__Assignment__. Return, exactly as written, all lines from the line containing "- Modular type" to the end of the entries below, with both ends included.

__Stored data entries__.
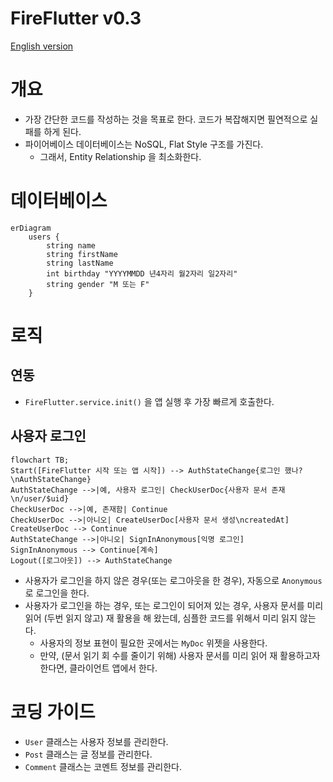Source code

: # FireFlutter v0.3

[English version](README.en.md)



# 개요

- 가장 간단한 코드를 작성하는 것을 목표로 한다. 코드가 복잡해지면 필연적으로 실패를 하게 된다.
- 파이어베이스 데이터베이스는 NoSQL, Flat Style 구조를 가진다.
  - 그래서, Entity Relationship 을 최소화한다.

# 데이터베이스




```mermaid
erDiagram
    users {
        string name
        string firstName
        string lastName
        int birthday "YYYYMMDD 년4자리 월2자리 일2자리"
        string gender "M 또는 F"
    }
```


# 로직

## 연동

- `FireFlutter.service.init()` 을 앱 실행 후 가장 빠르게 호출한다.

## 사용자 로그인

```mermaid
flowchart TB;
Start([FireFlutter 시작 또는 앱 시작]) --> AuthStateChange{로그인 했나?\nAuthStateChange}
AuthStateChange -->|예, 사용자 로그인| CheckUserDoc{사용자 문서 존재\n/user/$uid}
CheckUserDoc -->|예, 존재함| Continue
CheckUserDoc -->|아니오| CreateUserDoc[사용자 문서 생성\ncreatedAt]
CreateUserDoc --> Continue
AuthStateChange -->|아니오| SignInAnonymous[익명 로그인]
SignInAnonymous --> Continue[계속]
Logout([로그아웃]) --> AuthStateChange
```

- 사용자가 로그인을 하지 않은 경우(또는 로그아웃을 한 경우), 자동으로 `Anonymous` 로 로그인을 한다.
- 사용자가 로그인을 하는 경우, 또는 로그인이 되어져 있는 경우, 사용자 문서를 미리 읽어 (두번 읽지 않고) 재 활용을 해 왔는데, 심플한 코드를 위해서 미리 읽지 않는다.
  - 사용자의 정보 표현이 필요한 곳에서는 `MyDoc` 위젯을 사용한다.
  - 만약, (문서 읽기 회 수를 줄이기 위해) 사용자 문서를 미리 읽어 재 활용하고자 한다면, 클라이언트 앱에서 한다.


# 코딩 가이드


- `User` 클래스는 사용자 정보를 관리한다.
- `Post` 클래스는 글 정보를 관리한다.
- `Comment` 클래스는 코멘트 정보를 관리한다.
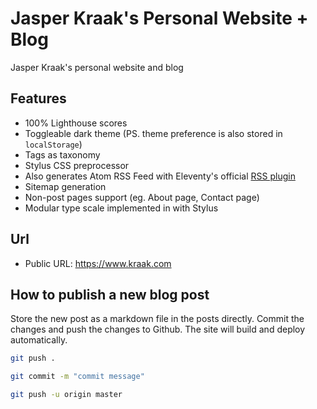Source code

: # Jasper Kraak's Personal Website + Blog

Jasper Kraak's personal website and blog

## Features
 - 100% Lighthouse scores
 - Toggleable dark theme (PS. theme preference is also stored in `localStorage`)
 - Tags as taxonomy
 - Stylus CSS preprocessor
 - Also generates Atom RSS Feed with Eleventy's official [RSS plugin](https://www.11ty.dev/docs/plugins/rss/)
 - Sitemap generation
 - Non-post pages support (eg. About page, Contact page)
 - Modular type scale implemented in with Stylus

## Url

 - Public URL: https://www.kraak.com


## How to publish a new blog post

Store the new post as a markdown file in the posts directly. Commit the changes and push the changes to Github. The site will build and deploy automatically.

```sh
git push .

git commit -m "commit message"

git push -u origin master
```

__Answer section__.
 - Modular type scale implemented in with Stylus

## Url

 - Public URL: https://www.kraak.com


## How to publish a new blog post

Store the new post as a markdown file in the posts directly. Commit the changes and push the changes to Github. The site will build and deploy automatically.

```sh
git push .

git commit -m "commit message"

git push -u origin master
```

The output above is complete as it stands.